Measurement of regional cerebral blood flow in the dog using ultrafast computed tomography. Experimental validation.

Abstract

The applicability, feasibility, reproducibility, and accuracy of the method of measuring regional cerebral blood flow using ultrafast computed tomography were evaluated in 25 dogs under varying physiological and pathophysiological conditions. Regional cerebral blood flow values were 75.6 +/- 29.4 ml/100 g/min (mean +/- standard deviation) for the hemisphere, 68.4 +/- 28.2 ml/100 g/min for the basal ganglia, 41.2 +/- 15.0 ml/100 g/min for the internal capsule, and 80.8 +/- 37.2 ml/100 g/min for the neocortex. Measurements made 10 minutes apart were significantly (p less than 0.05) correlated.
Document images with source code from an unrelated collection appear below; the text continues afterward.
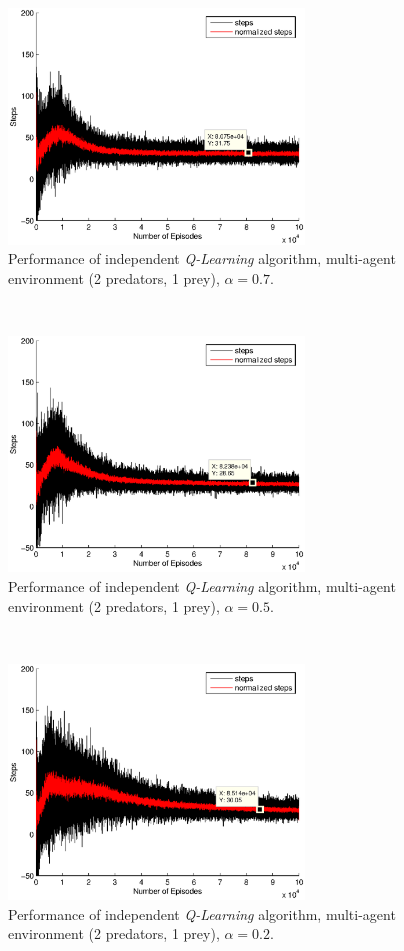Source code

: \documentclass[a4paper,11pt]{article}
\begin{document}
\begin{figure}[ht!]
  \centering
    \includegraphics[width=0.7\textwidth]{figures/q207.eps}
    \caption{Performance of independent \textit{Q-Learning} algorithm, multi-agent environment (2 predators, 1 prey), $\alpha = 0.7$.}
    \label{q21}
\end{figure}
~
\begin{figure}[ht!]
  \centering
	\includegraphics[width=0.7\textwidth]{figures/q205.eps}
   \caption{Performance of independent \textit{Q-Learning} algorithm, multi-agent environment (2 predators, 1 prey), $\alpha = 0.5$.}
    \label{q22}
\end{figure}
~
\begin{figure}[ht!]
  \centering
	\includegraphics[width=0.7\textwidth]{figures/q202.eps}
    \caption{Performance of independent \textit{Q-Learning} algorithm, multi-agent environment (2 predators, 1 prey), $\alpha = 0.2$.}
    \label{q23}
\end{figure}
\end{document}
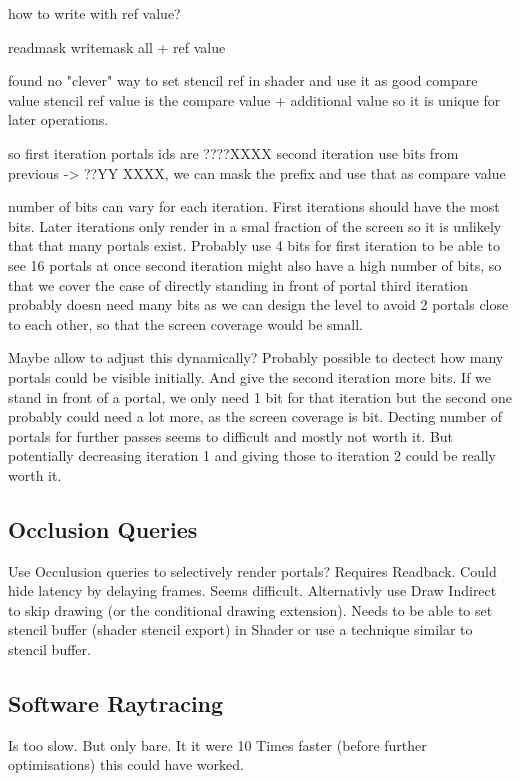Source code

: how to write with ref value?

readmask
writemask all + ref value

found no "clever" way to set stencil ref in shader and use it as good compare value
stencil ref value is the compare value + additional value so it is unique for later operations.

so first iteration portals ids are ????XXXX
second iteration use bits from previous -> ??YY XXXX, we can mask the prefix and use that as compare value

number of bits can vary for each iteration. First iterations should have the most bits. Later iterations only render in a smal fraction of the screen so it is unlikely that that many portals exist.
Probably use 4 bits for first iteration to be able to see 16 portals at once
second iteration might also have a high number of bits, so that we cover the case of directly standing in front of portal
third iteration probably doesn need many bits as we can design the level to avoid 2 portals close to each other, so that the screen coverage would be small.

Maybe allow to adjust this dynamically? Probably possible to dectect how many portals could be visible initially. And give the second iteration more bits. If we stand in front of a portal, we only need 1 bit for that iteration but the second one probably could need a lot more, as the screen coverage is bit.
Decting number of portals for further passes seems to difficult and mostly not worth it. But potentially decreasing iteration 1 and giving those to iteration 2 could be really worth it.






\subsection{Occlusion Queries}
Use Occulusion queries to selectively render portals? Requires Readback. Could hide latency by delaying frames. Seems difficult.
Alternativly use Draw Indirect to skip drawing (or the conditional drawing extension). Needs to be able to set stencil buffer (shader stencil export) in Shader or use a technique similar to stencil buffer.


\subsection{Software Raytracing}
Is too slow. But only bare. It it were 10 Times faster (before further optimisations) this could have worked.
Simultaneous measurements of regional cerebral blood flow by the microsphere and ultrafast computed tomography methods showed a significant (p less than 0.05) correlation for the hemisphere (r = 0.95), basal ganglia (r = 0.95), and neocortex (r = 0.94) but not for the internal capsule (r = 0.51). Microsphere and ultrafast computed tomography regional cerebral blood flow values were also in agreement in radiation-damaged brain with appreciable blood-brain barrier breakdown, and the two methods demonstrated similar responsiveness of regional cerebral blood flow to alterations in arterial carbon dioxide tension. The accuracy and sensitivity of the ultrafast computed tomography technique suggests that it affords a useful new tool for studying normal and abnormal regional cerebral blood flow.